# Fluval mini Co2 system?



## Mgiorgi1221 (Mar 23, 2011)

I'v been looking at the fluval mini co2 system for awhile but i was wondering how long those small canisters would last? Any ideas, help, or review on them?


----------



## kevmo911 (Sep 24, 2010)

Don't do it. If you want a tiny setup, go paintball. Buying replacement canisters will cost you an arm and a leg over a short period of time.


----------



## Mgiorgi1221 (Mar 23, 2011)

I know the replacement cartridges are like 20$ or some ridiculous price like that! Can you help me or guide me to a place on how to set up and make a paintball co2 system?


----------



## kevmo911 (Sep 24, 2010)

http://www.plantedtank.net/forums/diy/115850-paintball-co2-injection-diy-setup-tons.html


----------



## Mgiorgi1221 (Mar 23, 2011)

Thanks I think I'm going to go with that


----------



## Noahma (Oct 18, 2009)

What size tank are you putting it on? I would not use it on anything larger than say a 29 gal (which you will have to refill every month or so) anything larger and you will be refilling it every couple weeks.


----------



## soc200 (Feb 26, 2011)

Noahma said:


> What size tank are you putting it on? I would not use it on anything larger than say a 29 gal (which you will have to refill every month or so) anything larger and you will be refilling it every couple weeks.


I agree with this. I have a 38g tank and starting to realize that I need a bigger co2 tank. I use 24oz paintball tanks...they are lasting less than 2 weeks.


----------



## Jim Miller (Dec 24, 2002)

I've been running for more than 6 weeks on a 24oz pb tank on my 90g with a green drop checker. I wonder why yours is only lasting 2 weeks?
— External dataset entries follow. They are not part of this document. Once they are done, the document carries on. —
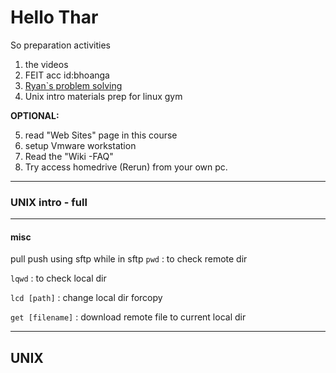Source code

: # Hello Thar

So preparation activities
1. the videos
2. FEIT acc id:bhoanga
3. [Ryan`s problem solving](https://ryanstutorials.net/problem-solving-skills/)
4. Unix intro materials prep for linux gym

__OPTIONAL:__

5. read "Web Sites" page in this course
6. setup Vmware workstation
7. Read the "Wiki -FAQ"
8. Try access homedrive (Rerun) from your own pc.


---
### UNIX intro - full

---
#### misc
pull push using sftp
while in sftp
`pwd` : to check remote dir

`lqwd` : to check local dir

`lcd [path]` : change local dir forcopy

`get [filename]` : download remote file to current local dir

---

## UNIX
I'm running a rg inline. 

Jim


----------



## stevencaller (Sep 14, 2012)

You can always just add a bike co2 cartridge to the valve. They can be picked up very cheaply. just look out for the 16 gram cartridges


----------



## bitFUUL (May 14, 2010)

This thread is 2+ years old, lol.


----------



## gSTiTcH (Feb 21, 2013)

Mgiorgi1221 said:


> I know the replacement cartridges are like 20$ or some ridiculous price like that! Can you help me or guide me to a place on how to set up and make a paintball co2 system?


!!!!!!! My 5lb cylinder is ~$20 to swap at AirGas, and they're not the cheapest option!!!!


----------



## Charrr89 (May 15, 2013)

I spent about $15 every 4 days on my ista mini pressurized... And it did wonders, but also put me in a big fishtank financial instability... U rather to DIY den waste your money on that...! Or go with a paintball..


----------



## bluecheese (May 22, 2009)

nilocg sells paintball set ups on the swap and shop. 

http://www.plantedtank.net/forums/showthread.php?t=407058&highlight=

Scroll down until you see the setups.

Snap! I just noticed that this thread is a couple of years old. Oh well.


----------



## Ziggy (Sep 2, 2011)

I got the mini kit with my Fluval Aqua. No intention of using it... but I had a brain fart: would the double-bell not be a good match for a DIY reactor?


----------



## s3rca (Feb 17, 2013)

soc200 said:


> I agree with this. I have a 38g tank and starting to realize that I need a bigger co2 tank. I use 24oz paintball tanks...they are lasting less than 2 weeks.


I just replaced a 24oz tank on my 65 gallon after a little over six weeks. Are you sure you don't have a small leak somewhere?


----------